__Record extracts__.
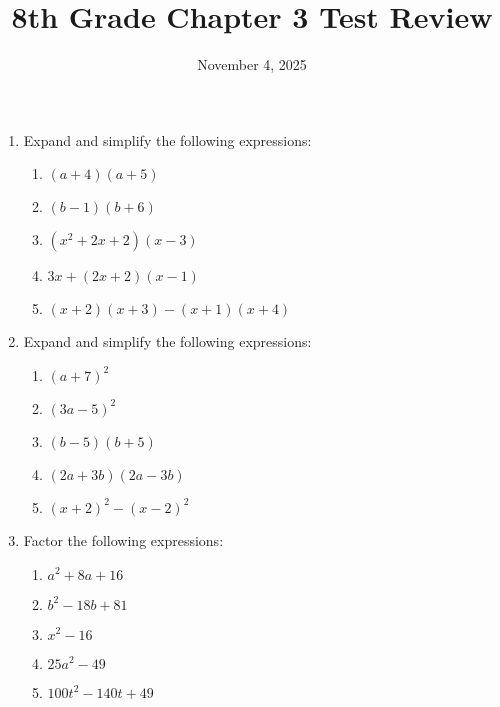 \documentclass[12pt]{article}
\title{8th Grade Chapter 3 Test Review}
\date{November 4, 2025}
\begin{document}
\maketitle

\begin{enumerate}
    \item Expand and simplify the following expressions:
    \begin{enumerate}
        \item $(a+4)(a+5)$
        \item $(b-1)(b+6)$
        \item $(x^2+2x+2)(x-3)$
        \item $3x + (2x+2)(x-1)$
        \item $(x+2)(x+3) - (x+1)(x+4)$
    \end{enumerate}
    \item Expand and simplify the following expressions:
    \begin{enumerate}
        \item $(a+7)^2$
        \item $(3a-5)^2$
        \item $(b-5)(b+5)$
        \item $(2a+3b)(2a-3b)$
        \item $(x+2)^2 - (x-2)^2$
    \end{enumerate}
    \item Factor the following expressions:
    \begin{enumerate}
        \item $a^2+8a+16$
        \item $b^2-18b+81$
        \item $x^2 - 16$
        \item $25a^2 - 49$
        \item $100t^2 - 140t + 49$
    \end{enumerate}
\end{enumerate}
\end{document}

__Exercise description__. Print all of the entries word for word. Skip any images they contain.

__Task answer__.
 \documentclass[12pt]{article}
\title{8th Grade Chapter 3 Test Review}
\date{November 4, 2025}
\begin{document}
\maketitle

\begin{enumerate}
    \item Expand and simplify the following expressions:
    \begin{enumerate}
        \item $(a+4)(a+5)$
        \item $(b-1)(b+6)$
        \item $(x^2+2x+2)(x-3)$
        \item $3x + (2x+2)(x-1)$
        \item $(x+2)(x+3) - (x+1)(x+4)$
    \end{enumerate}
    \item Expand and simplify the following expressions:
    \begin{enumerate}
        \item $(a+7)^2$
        \item $(3a-5)^2$
        \item $(b-5)(b+5)$
        \item $(2a+3b)(2a-3b)$
        \item $(x+2)^2 - (x-2)^2$
    \end{enumerate}
    \item Factor the following expressions:
    \begin{enumerate}
        \item $a^2+8a+16$
        \item $b^2-18b+81$
        \item $x^2 - 16$
        \item $25a^2 - 49$
        \item $100t^2 - 140t + 49$
    \end{enumerate}
\end{enumerate}
\end{document}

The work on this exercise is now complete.